FAQ
hi ,my hadoop friends:i have the 3 questions about hadoop.there are ....

1 the speed between the datanodes. Tera data in one datanodes , the data transfers from one datanode to the another datanode. if the speed is bad, Hadoop will be slow, i think. i heard the gNet architecture in Greenplum , then hadoop ? SAS storage + G-Ethernet is best answer, isn't it?
2 the GUI tool there is a hive web tool in hadoop. but it is not enough to use it for our business work. it is too simple to use it.
if hadoop+hive is designed into DWH. then how to use it for users. by CGI Tool(Command),? by New Developed webGUITOOL.?
3 5 computers Hadoop cluster and 1 computer SQLSERVER2000 5 computers Hadoop celeron 2.66G 1G memory Ethernet namenode + secondarynamenode + 3 datanode 1 computer SQLSERVER2000 celeron 2.66G 1G memory then i did select operation at the same data 100M . 5 computers Hadoop is 2mins 30secs 1 computer SQLSERVER2000 is 2mins 25secs
the result is that 5 computers Hadoop is not good .why .can anyone give me some advises.
thanks in adverse.

Search Discussions

  • Steve Loughran at Sep 6, 2010 at 10:15 am

    On 06/09/10 09:32, 褚 鵬兵 wrote:
    hi ,my hadoop friends:i have the 3 questions about hadoop.there are ....

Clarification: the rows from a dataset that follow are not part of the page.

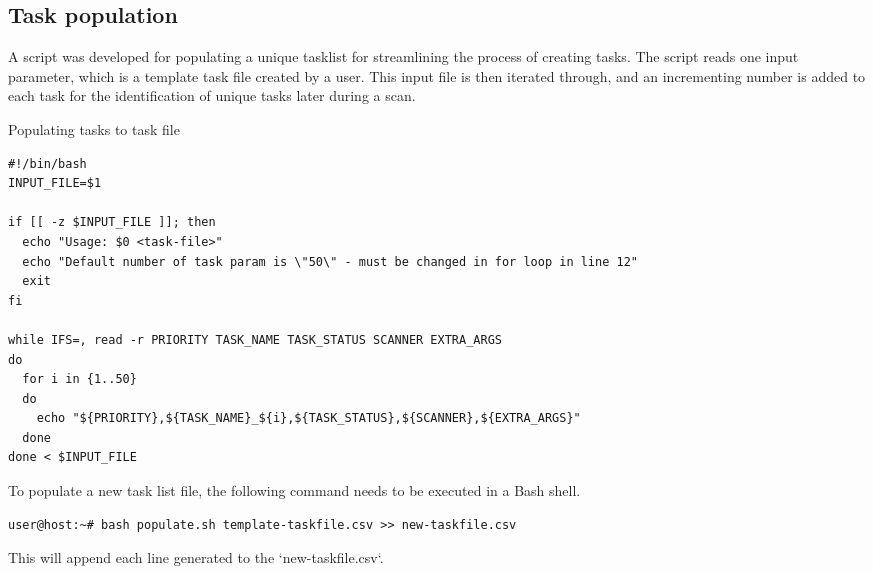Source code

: \subsection{Task population}
\label{s:TaskPopulation}
A script was developed for populating a unique tasklist for streamlining the process of creating tasks.
The script reads one input parameter, which is a template task file created by a user.
This input file is then iterated through, and an incrementing number is added to each task for the identification of unique tasks later during a scan.
\begin{listing}[!ht]
\caption{Populating tasks to task file}
\label{lst:TaskPopulation}
\begin{verbatim}
#!/bin/bash
INPUT_FILE=$1

if [[ -z $INPUT_FILE ]]; then
  echo "Usage: $0 <task-file>"
  echo "Default number of task param is \"50\" - must be changed in for loop in line 12"
  exit
fi

while IFS=, read -r PRIORITY TASK_NAME TASK_STATUS SCANNER EXTRA_ARGS
do
  for i in {1..50}
  do
    echo "${PRIORITY},${TASK_NAME}_${i},${TASK_STATUS},${SCANNER},${EXTRA_ARGS}"
  done
done < $INPUT_FILE
\end{verbatim}
\end{listing}

To populate a new task list file, the following command needs to be executed in a Bash shell.
\begin{verbatim}
user@host:~# bash populate.sh template-taskfile.csv >> new-taskfile.csv
\end{verbatim}
This will append each line generated to the `new-taskfile.csv`.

    1 the speed between the datanodes. Tera data in one datanodes , the data transfers from one datanode to the another datanode. if the speed is bad, Hadoop will be slow, i think. i heard the gNet architecture in Greenplum , then hadoop ? SAS storage + G-Ethernet is best answer, isn't it?
    if your code has locality gigabit ether is fine, saves the hassle of
    getting faster stuff to work. Have you ever tried to debug infiniband
    cluster problems?
    2 the GUI tool there is a hive web tool in hadoop. but it is not enough to use it for our business work. it is too simple to use it.
    if hadoop+hive is designed into DWH. then how to use it for users. by CGI Tool(Command),? by New Developed webGUITOOL.?
    the community welcomes new contributions. I'd look at cascading,
    datameeer's stuff, and other things. Hive is designed for people who
    know SQL, like PHP developers.
    3 5 computers Hadoop cluster and 1 computer SQLSERVER2000 5 computers Hadoop celeron 2.66G 1G memory Ethernet namenode + secondarynamenode + 3 datanode 1 computer SQLSERVER2000 celeron 2.66G 1G memory then i did select operation at the same data 100M . 5 computers Hadoop is 2mins 30secs 1 computer SQLSERVER2000 is 2mins 25secs
    the result is that 5 computers Hadoop is not good .why .can anyone give me some advises.
    thanks in adverse.
    Indexes give RBMS speed, but limit their scale. If your dataset fits
    onto a single mssql or mysql and you can afford the index costs, stay
    with that data in a RAID array. Hadoop isn't trying to compete in that
    space -though things like CouchDB are trying to

    However, before you dismiss Hadoop, get in touch with your SQL server or
    oracle account team and say "we are planning on working with 15
    Petabytes of storage with data coming in at 1-2PB/month" and see what
    they say back and how big their quote is. The search terms "MapReduce a
    Major Step Backwards" shows some of the debate going on.
  • 褚 鵬兵 at Sep 8, 2010 at 1:59 am
    hi stevel:
    thanks for your reply.i have not tried to debug infiniband,although i only know it.
    Now, My hadoop cluster is made with HDFS+MAPREDUCE, ,hive, derby server.i want to put HBASE into cluster.how can i do it .can you help me .
    thanks.pengbing chu
    Date: Mon, 6 Sep 2010 11:14:10 +0100
    From: stevel@apache.org
    To: common-user@hadoop.apache.org
    Subject: Re: the question of hadoop
    On 06/09/10 09:32, 褚 鵬兵 wrote:

    hi ,my hadoop friends:i have the 3 questions about hadoop.there are ....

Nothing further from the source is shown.